Il cambiamento arriva dopo lo stop europeo al divieto di nuove installazioni. Secondo molti operatori, si tratta di un ulteriore rallentamento della transizione energetica. L’obiettivo dichiarato sarebbe ridurre i costi sostenuti dalle famiglie. Tuttavia, il risparmio immediato rischia di nascondere conseguenze più complesse. Senza controlli regolari, aumentano le probabilità di malfunzionamenti non rilevati. Questo scenario potrebbe tradursi in maggiori consumi e minore efficienza complessiva. Anche la sicurezza domestica potrebbe risentirne nel medio periodo.

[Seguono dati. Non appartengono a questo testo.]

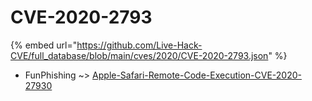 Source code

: # CVE-2020-2793
{% embed url="https://github.com/Live-Hack-CVE/full_database/blob/main/cves/2020/CVE-2020-2793.json" %}

* FunPhishing ~> [Apple-Safari-Remote-Code-Execution-CVE-2020-27930](https://www.alice-snow.ru/2020/database/cve-2020-2793/apple-safari-remote-code-execution-cve-2020-27930-funphishing) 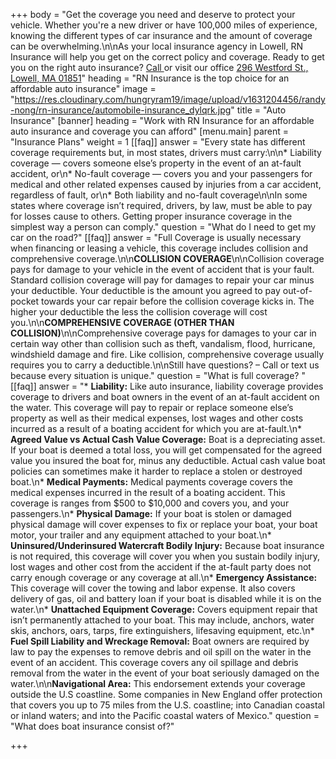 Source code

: +++
body = "Get the coverage you need and deserve to protect your vehicle. Whether you're a new driver or have 100,000 miles of experience, knowing the different types of car insurance and the amount of coverage can be overwhelming.\n\nAs your local insurance agency in Lowell, RN Insurance will help you get on the correct policy and coverage. Ready to get you on the right auto insurance? [Call ](tel:978-427-2544)or visit our office [296 Westford St., Lowell, MA 01851](https://www.google.com/maps/place/296%20Westford%20St.%20Lowell%20MA%2001851)"
heading = "RN Insurance is the top choice for an affordable auto insurance"
image = "https://res.cloudinary.com/hungryram19/image/upload/v1631204456/randy-nong/rn-insurance/automobile-insurance_dylqrk.jpg"
title = "Auto Insurance"
[banner]
heading = "Work with RN Insurance for an affordable auto insurance and coverage you can afford"
[menu.main]
parent = "Insurance Plans"
weight = 1
[[faq]]
answer = "Every state has different coverage requirements but, in most states, drivers must carry:\n\n* Liability coverage — covers someone else’s property in the event of an at-fault accident, or\n* No-fault coverage — covers you and your passengers for medical and other related expenses caused by injuries from a car accident, regardless of fault, or\n* Both liability and no-fault coverage\n\nIn some states where coverage isn’t required, drivers, by law, must be able to pay for losses cause to others. Getting proper insurance coverage in the simplest way a person can comply."
question = "What do I need to get my car on the road?"
[[faq]]
answer = "Full Coverage is usually necessary when financing or leasing a vehicle, this coverage includes collision and comprehensive coverage.\n\n**COLLISION COVERAGE**\n\nCollision coverage pays for damage to your vehicle in the event of accident that is your fault. Standard collision coverage will pay for damages to repair your car minus your deductible. Your deductible is the amount you agreed to pay out-of-pocket towards your car repair before the collision coverage kicks in. The higher your deductible the less the collision coverage will cost you.\n\n**COMPREHENSIVE COVERAGE (OTHER THAN COLLISION)**\n\nComprehensive coverage pays for damages to your car in certain way other than collision such as theft, vandalism, flood, hurricane, windshield damage and fire. Like collision, comprehensive coverage usually requires you to carry a deductible.\n\nStill have questions? – Call or text us because every situation is unique."
question = "What is full coverage? "
[[faq]]
answer = "* **Liability:** Like auto insurance, liability coverage provides coverage to drivers and boat owners in the event of an at-fault accident on the water. This coverage will pay to repair or replace someone else’s property as well as their medical expenses, lost wages and other costs incurred as a result of a boating accident for which you are at-fault.\n* **Agreed Value vs Actual Cash Value Coverage:** Boat is a depreciating asset. If your boat is deemed a total loss, you will get compensated for the agreed value you insured the boat for, minus any deductible. Actual cash value boat policies can sometimes make it harder to replace a stolen or destroyed boat.\n* **Medical Payments:** Medical payments coverage covers the medical expenses incurred in the result of a boating accident. This coverage is ranges from $500 to $10,000 and covers you, and your passengers.\n* **Physical Damage:** If your boat is stolen or damaged physical damage will cover expenses to fix or replace your boat, your boat motor, your trailer and any equipment attached to your boat.\n* **Uninsured/Underinsured Watercraft Bodily Injury:** Because boat insurance is not required, this coverage will cover you when you sustain bodily injury, lost wages and other cost from the accident if the at-fault party does not carry enough coverage or any coverage at all.\n* **Emergency Assistance:** This coverage will cover the towing and labor expense. It also covers delivery of gas, oil and battery loan if your boat is disabled while it is on the water.\n* **Unattached Equipment Coverage:** Covers equipment repair that isn’t permanently attached to your boat. This may include, anchors, water skis, anchors, oars, tarps, fire extinguishers, lifesaving equipment, etc.\n* **Fuel Spill Liability and Wreckage Removal:** Boat owners are required by law to pay the expenses to remove debris and oil spill on the water in the event of an accident. This coverage covers any oil spillage and debris removal from the water in the event of your boat seriously damaged on the water.\n\n**Navigational Area:** This endorsement extends your coverage outside the U.S coastline. Some companies in New England offer protection that covers you up to 75 miles from the U.S. coastline; into Canadian coastal or inland waters; and into the Pacific coastal waters of Mexico."
question = "What does boat insurance consist of?"

+++
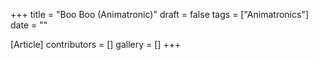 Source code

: +++
title = "Boo Boo (Animatronic)"
draft = false
tags = ["Animatronics"]
date = ""

[Article]
contributors = []
gallery = []
+++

La protesta degli artigiani e i rischi nascosti dietro le caldaie senza controlli
L’Unione Artigiani di Milano e Monza Brianza ha espresso forte preoccupazione per gli effetti della riforma. Secondo i rappresentanti del settore, affidarsi solo a controlli digitali richiederebbe infrastrutture oggi inesistenti. Servirebbero piattaforme capaci di incrociare dati energetici, anagrafici e abitativi. L’Italia non dispone ancora di un sistema informativo unificato e affidabile.
Il decreto prevede inoltre controlli di efficienza ogni quattro anni. Le regioni potrebbero introdurre verifiche aggiuntive in autonomia. Questo approccio rischia di creare disomogeneità sul territorio nazionale. Alcune caldaie potrebbero restare senza monitoraggio per lunghi periodi. Le conseguenze toccherebbero salute, ambiente e spesa energetica. Un impianto non controllato consuma di più e inquina maggiormente. Gli artigiani temono anche ricadute economiche sul settore della manutenzione. Marco Accornero paragona la scelta all’eliminazione delle revisioni auto. Meno controlli porterebbero a più incidenti e maggiore inquinamento. Ridurre i costi diretti oggi potrebbe aumentare quelli sanitari domani. Le famiglie rischiano bollette più alte e ambienti meno sicuri. La questione resta aperta in attesa del testo definitivo.